Wednesday, 27 November 2013

Woking on Group Pieces

At the beginning of the lesson we split into our separate groups and worked on a new piece to add to our promenade theatre . We began by splitting into girls and boys. The boys began to devise a piece based around soldiers mannerisms, so they began to think about what type of clothes they would be wearing, how they would put them items on, how where they feeling ?

The girls split into groups, Me, Isabella, Rosie and Tsion worked together and created a short scene based around four women all dealing with men in their lives being in the war: Libby, Madeline, Agnes and Alison. Agnes (played by me) knows that her husband Henry has died in war and hasn't told Libby, Madeline or Alison yet, she is bitter, cold and cannot seem to sympathise with Libby, Madeline or Alison who are all missing their husbands/son. We wrote up the script and created a  small scene just to start to get an idea of the staging of the piece which will be improved as we research into the 19th century more especially on women.

We then performed our peice to the others and gained feedback. The most useful feedback was from  Ellis who said that we should research into the way women spoke in that period. I thought this was a good piece of feedback as I'm not sure how my character should speak, so this will help develop my character into a realistic woman of the time period.
We then watched the boys pieces, I liked Daniel's piece but felt there was too much in it, Isabella suggested to him to keep it minimal and just shave which was a great improvement once he began to put the suggestions made into practice. I learnt from this week that simpler is
 better because doing something over complicated can look messy and confusing, whereas doing something simpler enables you to define it and make a small idea, something big.

Working on Promenade




In today's lesson we prepared more ensemble pieces for the promenade performance.
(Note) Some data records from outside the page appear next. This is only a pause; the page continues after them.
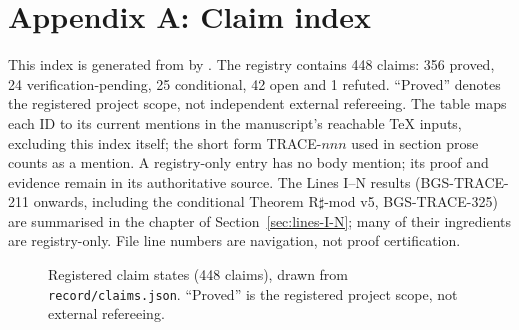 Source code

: \section*{Appendix A: Claim index}
This index is generated from  by
.
The registry contains 448 claims: 356 proved, 24 verification-pending,
25 conditional, 42 open and 1 refuted. ``Proved'' denotes the registered project scope,
not independent external refereeing. The table maps each ID to its current
mentions in the manuscript's reachable TeX inputs, excluding this index itself;
the short form TRACE-$nnn$ used in section prose counts as a mention.
A registry-only entry has no body mention; its proof and evidence remain in
its authoritative source. The Lines I--N results (BGS-TRACE-211 onwards,
including the conditional Theorem R$\sharp$-mod v5, BGS-TRACE-325) are summarised
in the chapter of Section~\ref{sec:lines-I-N}; many of their ingredients are
registry-only. File line numbers are navigation, not proof certification.
\begin{figure}[htbp]
\centering
{}
\caption{Registered claim states (448 claims), drawn from \texttt{record/claims.json}. ``Proved'' is the registered project scope, not external refereeing.}
\label{fig:registry-status}
\end{figure}
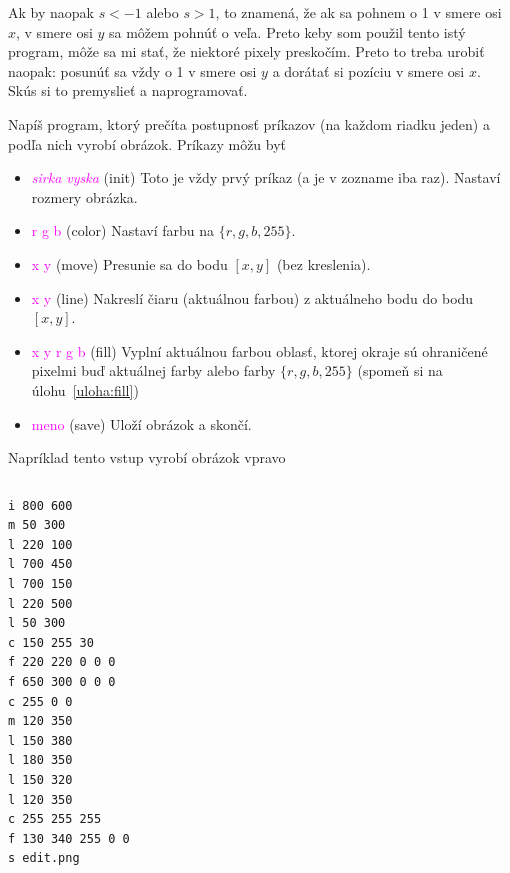 Ak by naopak $s<-1$ alebo $s>1$, to znamená, že ak sa pohnem o 1 v smere osi $x$,
v smere osi $y$ sa môžem pohnúť o veľa. Preto keby som použil tento istý program,
môže sa mi stať, že niektoré pixely preskočím. Preto to treba urobiť naopak:
posunúť sa vždy o 1 v smere osi $y$ a dorátať si pozíciu v smere osi $x$.
Skús si to premyslieť a naprogramovať.

\begin{uloha}
  \label{uloha:editor}
  Napíš program, ktorý prečíta postupnosť príkazov (na každom riadku jeden)
  a podľa nich vyrobí obrázok.
  Príkazy môžu byť
\def\tmp{\item \textcolor{magenta}}  
\begin{itemize}\itemsep=-1mm
    \tmp{ {\em sirka vyska}} 
      (init) Toto je vždy prvý príkaz (a je v zozname iba
      raz). Nastaví rozmery obrázka. 
      \tmp{ r g b} (color) Nastaví farbu na $\{r,g,b,255\}$.
    \tmp{ x y} (move) Presunie sa do bodu $[x,y]$ (bez kreslenia).
    \tmp{ x y} (line) Nakreslí čiaru (aktuálnou farbou) 
    z aktuálneho bodu do bodu $[x,y]$.
    \tmp{ x y r g b} (fill) Vyplní aktuálnou farbou oblasť, ktorej okraje
    sú ohraničené pixelmi buď aktuálnej farby alebo farby $\{r,g,b,255\}$ 
    (spomeň si na úlohu~\ref{uloha:fill})
    \tmp{ meno} (save) Uloží obrázok a skončí.
\end{itemize}

Napríklad tento vstup vyrobí obrázok vpravo

  \begin{column}{0.45}
\begin{Verbatim}
i 800 600
m 50 300
l 220 100
l 700 450
l 700 150
l 220 500
l 50 300
c 150 255 30
f 220 220 0 0 0
f 650 300 0 0 0
c 255 0 0
m 120 350
l 150 380
l 180 350
l 150 320
l 120 350
c 255 255 255
f 130 340 255 0 0
s edit.png
\end{Verbatim}
  \end{column}\hfill\begin{column}{0.45}
  {
\setlength{\fboxsep}{0pt}
  }
\end{column}
  \end{uloha}

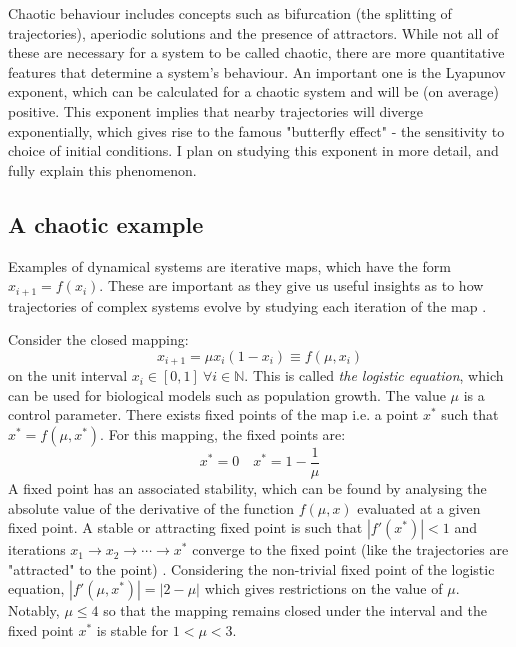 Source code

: \documentclass[12pt,a4paper]{amsart}
\begin{document}

Chaotic behaviour includes concepts such as bifurcation (the splitting of trajectories), aperiodic solutions and the presence of attractors. While not all of these are necessary for a system to be called chaotic, there are more quantitative features that determine a system's behaviour. An important one is the Lyapunov exponent, which can be calculated for a chaotic system and will be (on average) positive. This exponent implies that nearby trajectories will diverge exponentially, which gives rise to the famous "butterfly effect" - the sensitivity to choice of initial conditions. I plan on studying this exponent in more detail, and fully explain this phenomenon.

\subsection{A chaotic example}

Examples of dynamical systems are iterative maps, which have the form $x_{i+1} = f(x_{i})$. These are important as they give us useful insights as to how trajectories of complex systems evolve by studying each iteration of the map \cite{HILBORN}.

Consider the closed mapping: $$x_{i+1} = {\mu} x_{i} (1 - x_{i}) \equiv f(\mu, x_{i}) \label{mapping}$$ on the unit interval $x_{i} \in [0, 1] \  {\forall}i \in \mathbb{N}$. This is called \textit{the logistic equation}, which can be used for biological models such as population growth. The value $\mu$ is a control parameter. There exists fixed points of the map i.e. a point $x^{*}$ such that $x^{*} = f(\mu, x^{*})$. For this mapping, the fixed points are: $$x^{*} = 0 \quad x^{*} = 1 - \frac{1}{\mu}$$ A fixed point has an associated stability, which can be found by analysing the absolute value of the derivative of the function $f(\mu, x)$ evaluated at a given fixed point. A stable or attracting fixed point is such that $|f'(x^{*})| < 1$ and iterations $x_{1} \rightarrow x_{2} \rightarrow \cdots \rightarrow x^{*}$ converge to the fixed point (like the trajectories are "attracted" to the point) \cite{SCHECK}. Considering the non-trivial fixed point of the logistic equation, $|f'(\mu, x^{*})| = |2 - \mu|$ which gives restrictions on the value of $\mu$. Notably, $\mu \leq 4$ so that the mapping remains closed under the interval and the fixed point $x^{*}$ is stable for $1 < \mu < 3$. 
\end{document}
We spent the first half of the lesson learning how to waltz, we will use the waltz to set the scene of WW1 to the audience at the beginning of the peice. We created a waltz scene in which the people who where most confident to do the waltz where partnered up and put in the middle, I was partnered up with Skye to dance with and we all began to dance in a circular motion in the middle whilst others would surround us drinking tea and entertaining the audience. The boys ( all boys) would then gradually leave to signify the men going of to war, when they had done so Isabella would start to sing "pack up your troubles" in a gloomy way, after the first line, the rest of the girls joined in. By doing this small peice we show the audience the effect on women of the leaving of husbands, sons and friends (men). After this we split off into 2 different groups, one experimenting with showing the conflict of the war through dance, and the other experimenting with a physical theatre repetitive sequence of movement. I paired up with Elle and we came up with 4 main movements; holding hands, pointing into the distance, saying goodbye, sitting alone that in twined and where repeated. 



Monday, 4 November 2013

Solo and Duet work

This lesson was mainly focused on working on our solo and duet performances to do with WW1 and show at least 20 seconds of our pieces at the end of the lesson.
I'm doing a solo performance because i was unable and to get a partner but on the other hand i prefer working by myself because i don't have to rely on someone to help me make and complete the performance.
Watching some on the performances yesterday my favourite one out the ones i saw was sashelle's and Tiarn's .By all means it needs some work but i was able to see form what they showed that there performance could develop into something good.
I like the connection between them as a couple and the small uses on physical theatre but to make this better they could use the staging better this can be done by using the front of the stage more so the audience would
feel more involved and could connect better with how the characters are feeling.